[Plain-text document sources]
# # # #

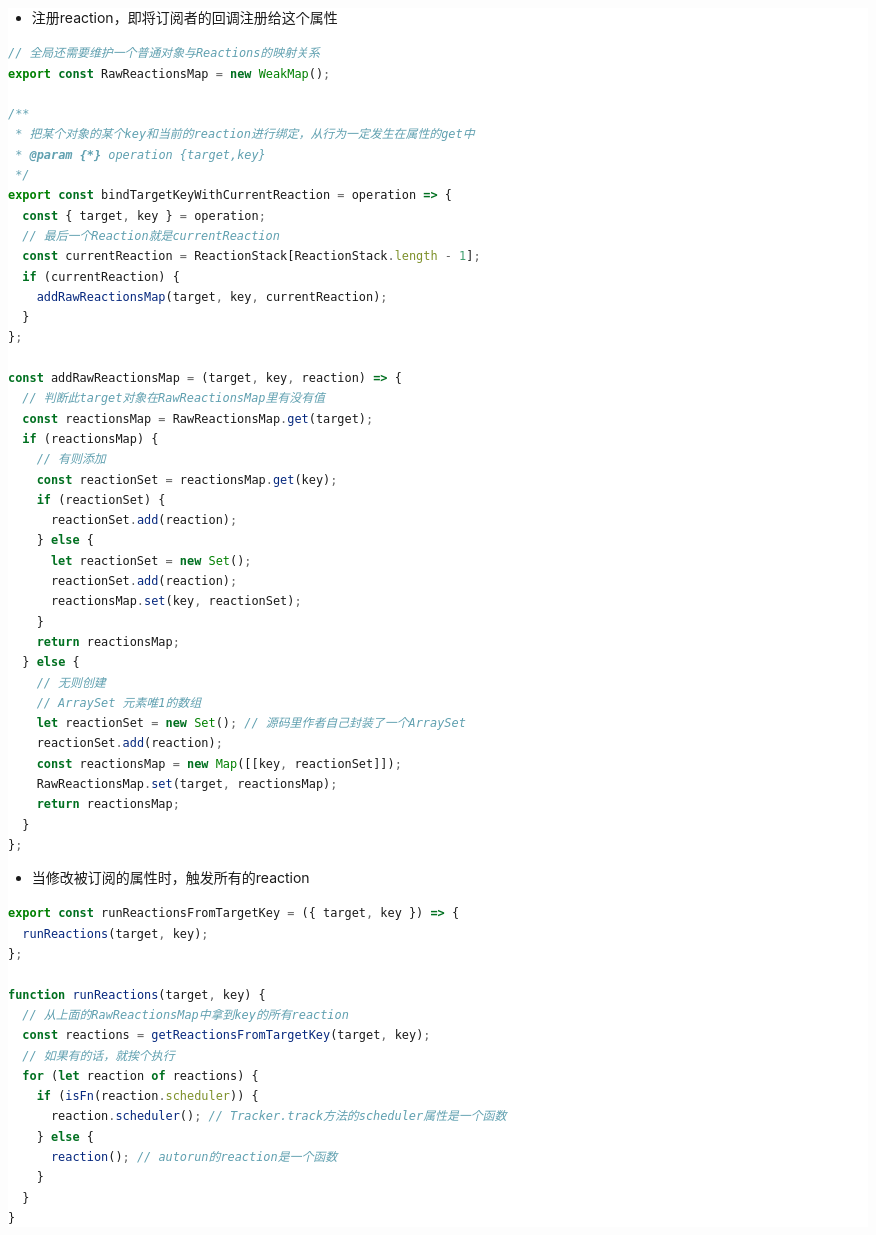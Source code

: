- 注册reaction，即将订阅者的回调注册给这个属性

```javascript
// 全局还需要维护一个普通对象与Reactions的映射关系
export const RawReactionsMap = new WeakMap();

/**
 * 把某个对象的某个key和当前的reaction进行绑定，从行为一定发生在属性的get中
 * @param {*} operation {target,key}
 */
export const bindTargetKeyWithCurrentReaction = operation => {
  const { target, key } = operation;
  // 最后一个Reaction就是currentReaction
  const currentReaction = ReactionStack[ReactionStack.length - 1];
  if (currentReaction) {
    addRawReactionsMap(target, key, currentReaction);
  }
};

const addRawReactionsMap = (target, key, reaction) => {
  // 判断此target对象在RawReactionsMap里有没有值
  const reactionsMap = RawReactionsMap.get(target);
  if (reactionsMap) {
    // 有则添加
    const reactionSet = reactionsMap.get(key);
    if (reactionSet) {
      reactionSet.add(reaction);
    } else {
      let reactionSet = new Set();
      reactionSet.add(reaction);
      reactionsMap.set(key, reactionSet);
    }
    return reactionsMap;
  } else {
    // 无则创建
    // ArraySet 元素唯1的数组
    let reactionSet = new Set(); // 源码里作者自己封装了一个ArraySet
    reactionSet.add(reaction);
    const reactionsMap = new Map([[key, reactionSet]]);
    RawReactionsMap.set(target, reactionsMap);
    return reactionsMap;
  }
};
```

- 当修改被订阅的属性时，触发所有的reaction

```javascript
export const runReactionsFromTargetKey = ({ target, key }) => {
  runReactions(target, key);
};

function runReactions(target, key) {
  // 从上面的RawReactionsMap中拿到key的所有reaction
  const reactions = getReactionsFromTargetKey(target, key);
  // 如果有的话，就挨个执行
  for (let reaction of reactions) {
    if (isFn(reaction.scheduler)) {
      reaction.scheduler(); // Tracker.track方法的scheduler属性是一个函数
    } else {
      reaction(); // autorun的reaction是一个函数
    }
  }
}

```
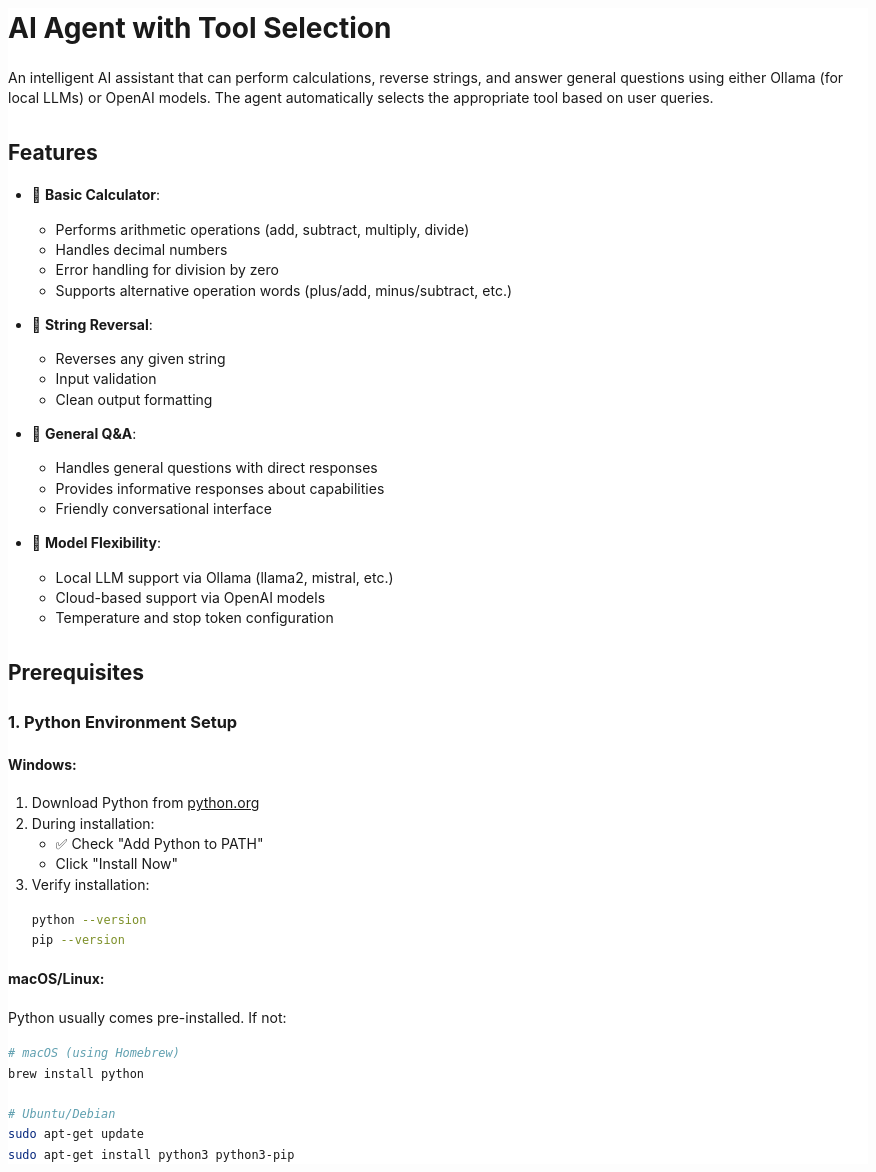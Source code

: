# AI Agent with Tool Selection

An intelligent AI assistant that can perform calculations, reverse strings, and answer general questions using either Ollama (for local LLMs) or OpenAI models. The agent automatically selects the appropriate tool based on user queries.

## Features

- 🧮 **Basic Calculator**: 
  - Performs arithmetic operations (add, subtract, multiply, divide)
  - Handles decimal numbers
  - Error handling for division by zero
  - Supports alternative operation words (plus/add, minus/subtract, etc.)

- 🔄 **String Reversal**: 
  - Reverses any given string
  - Input validation
  - Clean output formatting

- 💬 **General Q&A**: 
  - Handles general questions with direct responses
  - Provides informative responses about capabilities
  - Friendly conversational interface

- 🔄 **Model Flexibility**: 
  - Local LLM support via Ollama (llama2, mistral, etc.)
  - Cloud-based support via OpenAI models
  - Temperature and stop token configuration

## Prerequisites

### 1. Python Environment Setup

#### Windows:
1. Download Python from [python.org](https://www.python.org/downloads/)
2. During installation:
   - ✅ Check "Add Python to PATH"
   - Click "Install Now"
3. Verify installation:
   ```bash
   python --version
   pip --version
   ```

#### macOS/Linux:
Python usually comes pre-installed. If not:
```bash
# macOS (using Homebrew)
brew install python

# Ubuntu/Debian
sudo apt-get update
sudo apt-get install python3 python3-pip
```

# # # #

EXERCISE GOAL – Whenever a line of the records holds the string "models", pick it out and copy it.

YOUR RESPONSE –
An intelligent AI assistant that can perform calculations, reverse strings, and answer general questions using either Ollama (for local LLMs) or OpenAI models. The agent automatically selects the appropriate tool based on user queries.
  - Cloud-based support via OpenAI models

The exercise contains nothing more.